Exercise brief: Repeat the whole listing below precisely. Omit all pictures.

Task data:
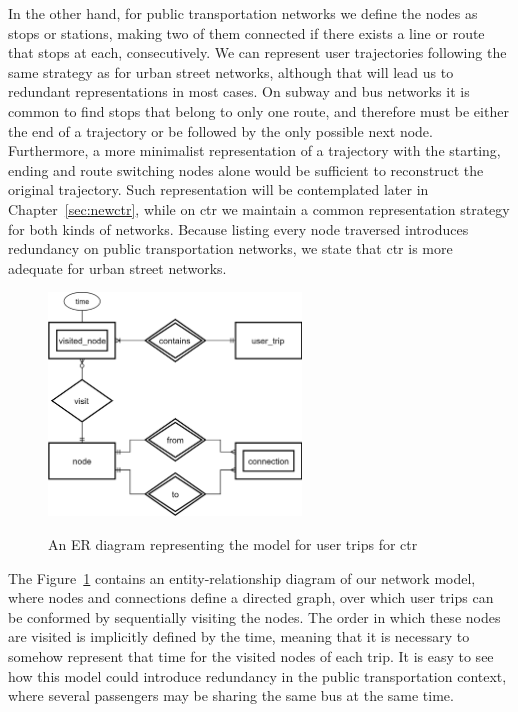 	In the other hand, for public transportation networks we define the nodes as stops or stations, making two of them connected if there exists a line or route that stops at each, consecutively. We can represent user trajectories following the same strategy as for urban street networks, although that will lead us to redundant representations in most cases. On subway and bus networks it is common to find stops that belong to only one route, and therefore must be either the end of a trajectory or be followed by the only possible next node. Furthermore, a more minimalist representation of a trajectory with the starting, ending and route switching nodes alone would be sufficient to reconstruct the original trajectory. Such representation will be contemplated later in Chapter~\ref{sec:newctr}, while on \gls{ctr} we maintain a common representation strategy for both kinds of networks. Because listing every node traversed introduces redundancy on public transportation networks, we state that \gls{ctr} is more adequate for urban street networks.
	
	\begin{figure}[ht]
		\begin{center}
			{\includegraphics[width=0.6\textwidth]{figures/street_er.png}}
		\end{center}
		\caption{An ER diagram representing the model for user trips for \acrshort{ctr}}
		\label{fig:street_er}
	\end{figure}
    
    The Figure~\ref{fig:street_er} contains an entity-relationship diagram of our network model, where nodes and connections define a directed graph, over which user trips can be conformed by sequentially visiting the nodes. The order in which these nodes are visited is implicitly defined by the time, meaning that it is necessary to somehow represent that time for the visited nodes of each trip.
    It is easy to see how this model could introduce redundancy in the public transportation context, where several passengers may be sharing the same bus at the same time.
	
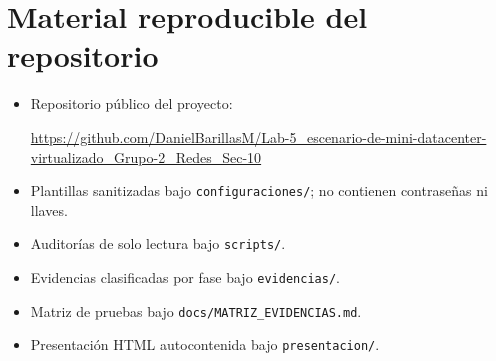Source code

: \documentclass[11pt,a4paper]{article}
\begin{document}
\appendix
\section{Material reproducible del repositorio}

\begin{itemize}
  \item Repositorio público del proyecto:
  \begin{sloppypar}
    \small\url{https://github.com/DanielBarillasM/Lab-5_escenario-de-mini-datacenter-virtualizado_Grupo-2_Redes_Sec-10}
  \end{sloppypar}
  \item Plantillas sanitizadas bajo \texttt{configuraciones/}; no contienen contraseñas ni llaves.
  \item Auditorías de solo lectura bajo \texttt{scripts/}.
  \item Evidencias clasificadas por fase bajo \texttt{evidencias/}.
  \item Matriz de pruebas bajo \texttt{docs/MATRIZ\_EVIDENCIAS.md}.
  \item Presentación HTML autocontenida bajo \texttt{presentacion/}.
\end{itemize}
\end{document}
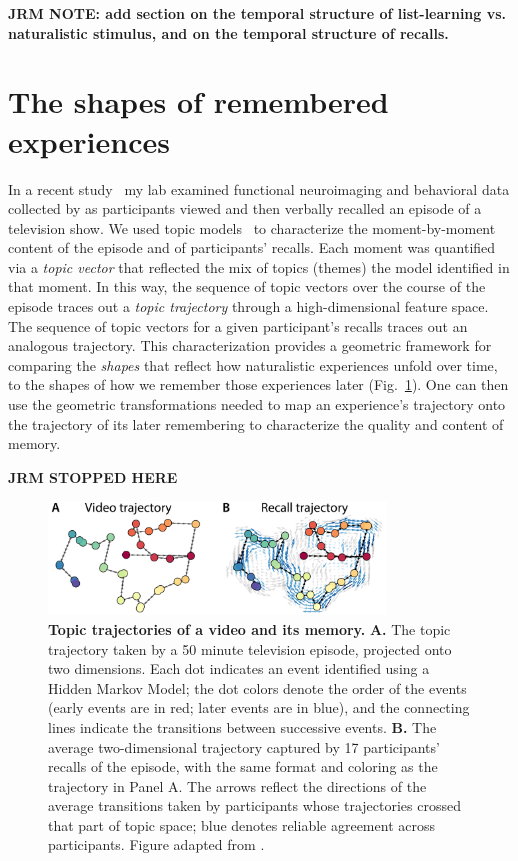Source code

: \documentclass{article}
\begin{document}
\textbf{JRM NOTE: add section on the temporal structure of list-learning vs. naturalistic stimulus, and on the temporal structure of recalls.}

\section*{The shapes of remembered experiences}
In a recent study~\citep{HeusEtal18c} my lab examined functional neuroimaging and behavioral data collected by \cite{ChenEtal17} as participants viewed and then verbally recalled an episode of a television show.  We used topic models~\citep{BleiEtal03} to characterize the moment-by-moment content of the episode and of participants' recalls.  Each moment was quantified via a \textit{topic vector} that reflected the mix of topics (themes) the model identified in that moment.  In this way, the sequence of topic vectors over the course of the episode traces out a \textit{topic trajectory} through a high-dimensional feature space.  The sequence of topic vectors for a given participant's recalls traces out an analogous trajectory.  This characterization provides a geometric framework for comparing the \textit{shapes} that reflect how naturalistic experiences unfold over time, to the shapes of how we remember those experiences later (Fig.~\ref{fig:trajectories}).  One can then use the geometric transformations needed to map an experience's trajectory onto the trajectory of its later remembering to characterize the quality and content of memory.

\textbf{JRM STOPPED HERE}

\begin{figure}[tp]
\centering
\includegraphics[width=0.8\textwidth]{figs/trajectory}
\caption{\textbf{Topic trajectories of a video and its memory.}  \textbf{A.} The topic trajectory taken by a 50 minute television episode, projected onto two dimensions.  Each dot indicates an event identified using a Hidden Markov Model; the dot colors denote the order of the events (early events are in red; later events are in blue), and the connecting lines indicate the transitions between successive events.  \textbf{B.} The average two-dimensional trajectory captured by 17 participants' recalls of the episode, with the same format and coloring as the trajectory in Panel A. The arrows reflect the directions of the average transitions taken by participants whose trajectories crossed that part of topic space; blue denotes reliable agreement across participants.  Figure adapted from \cite{HeusEtal18c}.}
\label{fig:trajectories}
\end{figure}
\end{document}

Answer space:
 	In the other hand, for public transportation networks we define the nodes as stops or stations, making two of them connected if there exists a line or route that stops at each, consecutively. We can represent user trajectories following the same strategy as for urban street networks, although that will lead us to redundant representations in most cases. On subway and bus networks it is common to find stops that belong to only one route, and therefore must be either the end of a trajectory or be followed by the only possible next node. Furthermore, a more minimalist representation of a trajectory with the starting, ending and route switching nodes alone would be sufficient to reconstruct the original trajectory. Such representation will be contemplated later in Chapter~\ref{sec:newctr}, while on \gls{ctr} we maintain a common representation strategy for both kinds of networks. Because listing every node traversed introduces redundancy on public transportation networks, we state that \gls{ctr} is more adequate for urban street networks.
	
	\begin{figure}[ht]
		\begin{center}
			{\includegraphics[width=0.6\textwidth]{figures/street_er.png}}
		\end{center}
		\caption{An ER diagram representing the model for user trips for \acrshort{ctr}}
		\label{fig:street_er}
	\end{figure}
    
    The Figure~\ref{fig:street_er} contains an entity-relationship diagram of our network model, where nodes and connections define a directed graph, over which user trips can be conformed by sequentially visiting the nodes. The order in which these nodes are visited is implicitly defined by the time, meaning that it is necessary to somehow represent that time for the visited nodes of each trip.
    It is easy to see how this model could introduce redundancy in the public transportation context, where several passengers may be sharing the same bus at the same time.
	
Source code

: \documentclass[11pt,a4paper]{article}
\begin{document}
\appendix
\section{Material reproducible del repositorio}

\begin{itemize}
  \item Repositorio público del proyecto:
  \begin{sloppypar}
    \small\url{https://github.com/DanielBarillasM/Lab-5_escenario-de-mini-datacenter-virtualizado_Grupo-2_Redes_Sec-10}
  \end{sloppypar}
  \item Plantillas sanitizadas bajo \texttt{configuraciones/}; no contienen contraseñas ni llaves.
  \item Auditorías de solo lectura bajo \texttt{scripts/}.
  \item Evidencias clasificadas por fase bajo \texttt{evidencias/}.
  \item Matriz de pruebas bajo \texttt{docs/MATRIZ\_EVIDENCIAS.md}.
  \item Presentación HTML autocontenida bajo \texttt{presentacion/}.
\end{itemize}
\end{document}
Source code

: \documentclass{article}
\begin{document}
\textbf{JRM NOTE: add section on the temporal structure of list-learning vs. naturalistic stimulus, and on the temporal structure of recalls.}

\section*{The shapes of remembered experiences}
In a recent study~\citep{HeusEtal18c} my lab examined functional neuroimaging and behavioral data collected by \cite{ChenEtal17} as participants viewed and then verbally recalled an episode of a television show.  We used topic models~\citep{BleiEtal03} to characterize the moment-by-moment content of the episode and of participants' recalls.  Each moment was quantified via a \textit{topic vector} that reflected the mix of topics (themes) the model identified in that moment.  In this way, the sequence of topic vectors over the course of the episode traces out a \textit{topic trajectory} through a high-dimensional feature space.  The sequence of topic vectors for a given participant's recalls traces out an analogous trajectory.  This characterization provides a geometric framework for comparing the \textit{shapes} that reflect how naturalistic experiences unfold over time, to the shapes of how we remember those experiences later (Fig.~\ref{fig:trajectories}).  One can then use the geometric transformations needed to map an experience's trajectory onto the trajectory of its later remembering to characterize the quality and content of memory.

\textbf{JRM STOPPED HERE}

\begin{figure}[tp]
\centering
\includegraphics[width=0.8\textwidth]{figs/trajectory}
\caption{\textbf{Topic trajectories of a video and its memory.}  \textbf{A.} The topic trajectory taken by a 50 minute television episode, projected onto two dimensions.  Each dot indicates an event identified using a Hidden Markov Model; the dot colors denote the order of the events (early events are in red; later events are in blue), and the connecting lines indicate the transitions between successive events.  \textbf{B.} The average two-dimensional trajectory captured by 17 participants' recalls of the episode, with the same format and coloring as the trajectory in Panel A. The arrows reflect the directions of the average transitions taken by participants whose trajectories crossed that part of topic space; blue denotes reliable agreement across participants.  Figure adapted from \cite{HeusEtal18c}.}
\label{fig:trajectories}
\end{figure}
\end{document}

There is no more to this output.